═════ RECORDS SUPPLIED ═════
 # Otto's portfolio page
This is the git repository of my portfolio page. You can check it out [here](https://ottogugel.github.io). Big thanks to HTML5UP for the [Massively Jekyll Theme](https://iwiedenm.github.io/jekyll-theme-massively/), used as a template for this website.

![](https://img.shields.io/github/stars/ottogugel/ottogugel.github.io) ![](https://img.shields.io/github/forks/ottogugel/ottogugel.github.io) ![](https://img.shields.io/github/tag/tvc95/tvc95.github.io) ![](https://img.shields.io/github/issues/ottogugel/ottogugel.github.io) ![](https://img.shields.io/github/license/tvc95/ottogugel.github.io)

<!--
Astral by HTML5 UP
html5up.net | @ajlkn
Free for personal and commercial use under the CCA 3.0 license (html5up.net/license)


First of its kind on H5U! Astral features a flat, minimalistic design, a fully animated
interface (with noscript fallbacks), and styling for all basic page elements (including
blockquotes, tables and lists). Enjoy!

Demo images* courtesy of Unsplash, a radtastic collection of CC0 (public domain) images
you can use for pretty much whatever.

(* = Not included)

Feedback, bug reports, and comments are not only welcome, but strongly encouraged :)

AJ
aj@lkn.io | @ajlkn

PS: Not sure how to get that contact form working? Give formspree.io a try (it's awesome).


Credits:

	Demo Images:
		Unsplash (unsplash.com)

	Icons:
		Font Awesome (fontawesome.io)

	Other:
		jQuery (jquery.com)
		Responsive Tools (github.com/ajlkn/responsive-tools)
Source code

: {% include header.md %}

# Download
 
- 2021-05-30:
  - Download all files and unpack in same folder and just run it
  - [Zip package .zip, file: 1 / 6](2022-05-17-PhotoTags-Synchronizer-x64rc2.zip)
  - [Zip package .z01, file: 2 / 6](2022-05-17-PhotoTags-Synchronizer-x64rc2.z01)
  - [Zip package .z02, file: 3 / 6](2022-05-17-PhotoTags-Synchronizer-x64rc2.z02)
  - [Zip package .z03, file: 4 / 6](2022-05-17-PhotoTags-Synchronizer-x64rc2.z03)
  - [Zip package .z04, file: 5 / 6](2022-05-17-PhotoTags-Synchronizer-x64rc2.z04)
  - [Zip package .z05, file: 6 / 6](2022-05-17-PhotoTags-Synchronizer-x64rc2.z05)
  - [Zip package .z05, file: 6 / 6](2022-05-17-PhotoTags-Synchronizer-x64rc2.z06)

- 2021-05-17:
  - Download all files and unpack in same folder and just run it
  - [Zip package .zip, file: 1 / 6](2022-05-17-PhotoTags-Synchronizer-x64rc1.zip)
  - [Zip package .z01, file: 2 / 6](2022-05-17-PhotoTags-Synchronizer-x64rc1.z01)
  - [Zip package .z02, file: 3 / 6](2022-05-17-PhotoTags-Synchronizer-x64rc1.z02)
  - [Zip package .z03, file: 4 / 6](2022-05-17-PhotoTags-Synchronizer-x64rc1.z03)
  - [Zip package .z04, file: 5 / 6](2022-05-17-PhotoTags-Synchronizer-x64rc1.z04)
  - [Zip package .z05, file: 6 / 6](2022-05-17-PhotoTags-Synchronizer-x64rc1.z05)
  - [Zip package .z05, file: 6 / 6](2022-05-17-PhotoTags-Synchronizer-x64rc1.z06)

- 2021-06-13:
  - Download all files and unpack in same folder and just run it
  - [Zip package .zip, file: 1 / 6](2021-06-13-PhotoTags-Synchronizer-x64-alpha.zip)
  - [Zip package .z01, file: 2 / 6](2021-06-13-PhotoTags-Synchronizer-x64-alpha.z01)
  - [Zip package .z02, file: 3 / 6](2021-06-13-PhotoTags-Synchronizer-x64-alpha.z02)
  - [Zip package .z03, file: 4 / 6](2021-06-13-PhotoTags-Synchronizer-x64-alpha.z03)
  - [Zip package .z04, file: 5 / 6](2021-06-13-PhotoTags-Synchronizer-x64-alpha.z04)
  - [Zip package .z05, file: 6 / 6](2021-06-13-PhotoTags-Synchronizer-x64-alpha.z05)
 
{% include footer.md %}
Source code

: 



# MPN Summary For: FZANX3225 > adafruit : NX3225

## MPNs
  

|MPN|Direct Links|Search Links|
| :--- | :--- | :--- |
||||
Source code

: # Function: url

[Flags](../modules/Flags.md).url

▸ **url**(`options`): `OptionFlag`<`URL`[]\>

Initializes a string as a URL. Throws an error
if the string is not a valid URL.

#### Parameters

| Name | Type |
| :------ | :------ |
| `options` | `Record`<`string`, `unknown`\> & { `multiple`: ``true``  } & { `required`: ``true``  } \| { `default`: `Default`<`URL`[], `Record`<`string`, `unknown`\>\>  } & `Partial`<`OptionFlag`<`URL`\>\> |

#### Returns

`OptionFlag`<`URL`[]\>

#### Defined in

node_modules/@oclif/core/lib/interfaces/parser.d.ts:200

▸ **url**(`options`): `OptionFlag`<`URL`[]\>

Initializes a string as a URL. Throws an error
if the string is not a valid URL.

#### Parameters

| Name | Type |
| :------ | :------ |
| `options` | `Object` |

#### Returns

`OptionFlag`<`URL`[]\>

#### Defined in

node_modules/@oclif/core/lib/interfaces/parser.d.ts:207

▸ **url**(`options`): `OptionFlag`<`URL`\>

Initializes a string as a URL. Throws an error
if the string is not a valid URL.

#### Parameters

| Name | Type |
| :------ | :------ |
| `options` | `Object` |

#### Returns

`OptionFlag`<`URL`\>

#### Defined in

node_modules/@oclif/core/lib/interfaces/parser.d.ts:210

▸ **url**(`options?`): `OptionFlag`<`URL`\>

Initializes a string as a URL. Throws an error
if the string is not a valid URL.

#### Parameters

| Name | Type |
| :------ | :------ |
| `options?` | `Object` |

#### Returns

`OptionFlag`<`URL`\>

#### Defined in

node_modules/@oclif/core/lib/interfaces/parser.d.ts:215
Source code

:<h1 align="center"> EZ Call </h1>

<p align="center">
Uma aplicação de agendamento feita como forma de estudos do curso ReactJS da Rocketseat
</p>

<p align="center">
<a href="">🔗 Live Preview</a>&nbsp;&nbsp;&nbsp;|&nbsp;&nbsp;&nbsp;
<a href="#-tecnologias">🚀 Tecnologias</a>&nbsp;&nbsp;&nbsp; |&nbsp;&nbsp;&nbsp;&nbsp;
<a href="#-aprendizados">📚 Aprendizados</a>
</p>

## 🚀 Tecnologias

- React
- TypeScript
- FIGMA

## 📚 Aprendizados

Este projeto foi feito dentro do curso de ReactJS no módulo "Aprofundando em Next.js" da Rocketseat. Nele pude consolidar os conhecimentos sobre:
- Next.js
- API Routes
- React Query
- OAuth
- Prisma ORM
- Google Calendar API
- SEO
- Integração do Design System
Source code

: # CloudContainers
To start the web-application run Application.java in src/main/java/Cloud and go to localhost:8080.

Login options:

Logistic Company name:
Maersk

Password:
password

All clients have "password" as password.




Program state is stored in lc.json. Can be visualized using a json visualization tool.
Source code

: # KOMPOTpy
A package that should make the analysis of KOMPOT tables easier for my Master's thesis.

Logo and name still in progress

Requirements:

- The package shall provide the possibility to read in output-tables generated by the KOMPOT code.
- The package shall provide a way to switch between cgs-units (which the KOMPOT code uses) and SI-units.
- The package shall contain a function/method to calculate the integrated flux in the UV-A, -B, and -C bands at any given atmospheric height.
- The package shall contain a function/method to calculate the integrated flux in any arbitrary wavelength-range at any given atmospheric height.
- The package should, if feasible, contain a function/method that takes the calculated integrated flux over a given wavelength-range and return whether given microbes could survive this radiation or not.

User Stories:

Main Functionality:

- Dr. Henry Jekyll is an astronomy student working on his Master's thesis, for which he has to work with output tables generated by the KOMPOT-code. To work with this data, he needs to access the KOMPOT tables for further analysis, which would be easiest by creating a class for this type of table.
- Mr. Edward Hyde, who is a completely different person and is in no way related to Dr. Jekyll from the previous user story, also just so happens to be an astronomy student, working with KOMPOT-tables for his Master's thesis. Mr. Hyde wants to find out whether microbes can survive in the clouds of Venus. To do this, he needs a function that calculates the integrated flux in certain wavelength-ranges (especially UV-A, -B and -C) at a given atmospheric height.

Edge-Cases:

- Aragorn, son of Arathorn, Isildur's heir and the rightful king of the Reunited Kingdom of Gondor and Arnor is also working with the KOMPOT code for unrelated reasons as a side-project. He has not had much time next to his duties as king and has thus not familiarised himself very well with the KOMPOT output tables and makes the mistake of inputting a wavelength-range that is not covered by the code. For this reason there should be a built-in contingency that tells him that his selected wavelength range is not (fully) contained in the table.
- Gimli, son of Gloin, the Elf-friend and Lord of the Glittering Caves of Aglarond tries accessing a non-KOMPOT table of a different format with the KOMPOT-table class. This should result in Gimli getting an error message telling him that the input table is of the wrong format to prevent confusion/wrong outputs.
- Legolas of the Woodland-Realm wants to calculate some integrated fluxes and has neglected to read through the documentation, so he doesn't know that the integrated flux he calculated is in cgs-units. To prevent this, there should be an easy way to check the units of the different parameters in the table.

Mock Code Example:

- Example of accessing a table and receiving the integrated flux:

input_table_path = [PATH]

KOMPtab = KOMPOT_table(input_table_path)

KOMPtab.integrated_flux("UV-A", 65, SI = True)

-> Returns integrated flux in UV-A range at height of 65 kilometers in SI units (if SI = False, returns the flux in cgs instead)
═════
PROBLEM STATEMENT
Print exactly and only the lines that start at the line with "input_table_path = [PATH]" and run through the end of the listing above.

WRITTEN REPLY
input_table_path = [PATH]

KOMPtab = KOMPOT_table(input_table_path)

KOMPtab.integrated_flux("UV-A", 65, SI = True)

-> Returns integrated flux in UV-A range at height of 65 kilometers in SI units (if SI = False, returns the flux in cgs instead)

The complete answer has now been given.